WORK ITEM
All lines from the one holding "2. Calcular el" down to the last line of the entries are to be reproduced exactly, with no other lines.

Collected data
--- START ---

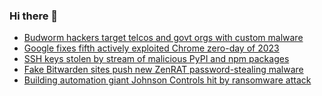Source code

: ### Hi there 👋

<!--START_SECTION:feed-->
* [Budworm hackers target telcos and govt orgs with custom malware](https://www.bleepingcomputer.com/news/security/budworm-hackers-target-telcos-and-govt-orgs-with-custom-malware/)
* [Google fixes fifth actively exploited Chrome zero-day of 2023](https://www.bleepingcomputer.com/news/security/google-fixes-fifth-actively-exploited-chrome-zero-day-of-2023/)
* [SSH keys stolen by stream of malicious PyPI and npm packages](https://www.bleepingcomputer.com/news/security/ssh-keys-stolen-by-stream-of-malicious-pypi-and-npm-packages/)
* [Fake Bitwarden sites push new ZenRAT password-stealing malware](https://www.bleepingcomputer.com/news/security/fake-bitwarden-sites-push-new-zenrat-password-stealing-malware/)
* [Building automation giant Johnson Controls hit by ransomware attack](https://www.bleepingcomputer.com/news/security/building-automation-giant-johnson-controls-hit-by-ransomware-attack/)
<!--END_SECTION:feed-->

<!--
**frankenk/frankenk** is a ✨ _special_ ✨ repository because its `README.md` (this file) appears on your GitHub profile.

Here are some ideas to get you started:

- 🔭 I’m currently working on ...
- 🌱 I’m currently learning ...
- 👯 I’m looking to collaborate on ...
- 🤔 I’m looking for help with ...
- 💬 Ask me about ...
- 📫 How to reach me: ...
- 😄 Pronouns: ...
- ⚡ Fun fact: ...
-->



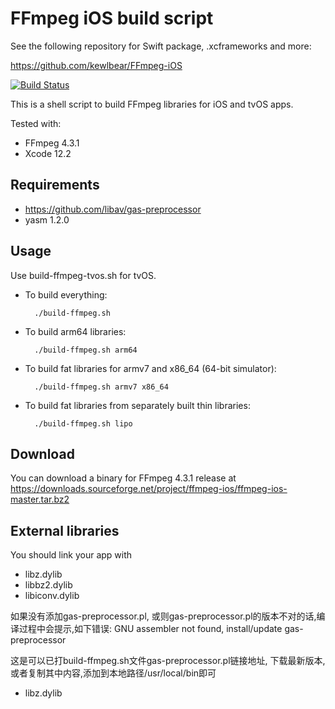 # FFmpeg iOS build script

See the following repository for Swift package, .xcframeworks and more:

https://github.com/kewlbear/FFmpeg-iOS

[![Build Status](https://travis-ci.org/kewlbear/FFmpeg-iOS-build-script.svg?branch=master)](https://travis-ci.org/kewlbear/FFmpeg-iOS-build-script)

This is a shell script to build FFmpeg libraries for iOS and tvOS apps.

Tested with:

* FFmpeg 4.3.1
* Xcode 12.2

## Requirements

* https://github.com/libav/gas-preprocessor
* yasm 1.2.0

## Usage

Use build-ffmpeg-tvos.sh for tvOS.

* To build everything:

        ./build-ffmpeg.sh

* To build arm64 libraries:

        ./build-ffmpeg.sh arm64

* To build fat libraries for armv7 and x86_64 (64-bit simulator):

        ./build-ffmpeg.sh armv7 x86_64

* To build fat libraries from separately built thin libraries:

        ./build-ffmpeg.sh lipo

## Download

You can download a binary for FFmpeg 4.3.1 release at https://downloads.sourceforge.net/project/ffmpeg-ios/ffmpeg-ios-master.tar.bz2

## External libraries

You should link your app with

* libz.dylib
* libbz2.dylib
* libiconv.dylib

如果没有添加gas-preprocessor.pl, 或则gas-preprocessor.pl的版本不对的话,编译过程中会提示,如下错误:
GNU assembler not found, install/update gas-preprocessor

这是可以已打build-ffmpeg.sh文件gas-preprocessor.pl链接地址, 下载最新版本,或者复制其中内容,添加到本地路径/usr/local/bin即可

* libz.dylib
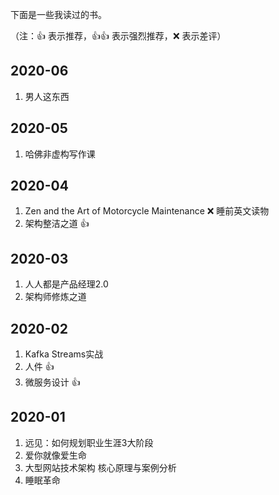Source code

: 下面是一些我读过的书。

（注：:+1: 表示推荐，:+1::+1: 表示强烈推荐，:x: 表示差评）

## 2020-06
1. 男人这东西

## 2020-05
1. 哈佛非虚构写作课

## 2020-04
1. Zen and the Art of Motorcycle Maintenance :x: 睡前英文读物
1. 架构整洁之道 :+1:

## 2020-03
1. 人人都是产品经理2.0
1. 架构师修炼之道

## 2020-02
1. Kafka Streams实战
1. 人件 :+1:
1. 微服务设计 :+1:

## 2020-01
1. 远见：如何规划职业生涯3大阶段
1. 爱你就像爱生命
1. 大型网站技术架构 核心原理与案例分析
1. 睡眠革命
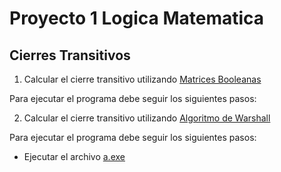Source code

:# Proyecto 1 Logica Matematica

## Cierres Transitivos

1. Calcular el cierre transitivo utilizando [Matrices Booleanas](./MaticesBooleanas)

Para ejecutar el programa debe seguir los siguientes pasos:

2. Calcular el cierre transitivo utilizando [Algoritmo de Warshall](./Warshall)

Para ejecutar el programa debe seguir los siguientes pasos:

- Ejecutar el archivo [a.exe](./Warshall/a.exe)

--- END ---

TASK OUTPUT
2. Calcular el cierre transitivo utilizando [Algoritmo de Warshall](./Warshall)

Para ejecutar el programa debe seguir los siguientes pasos:

- Ejecutar el archivo [a.exe](./Warshall/a.exe)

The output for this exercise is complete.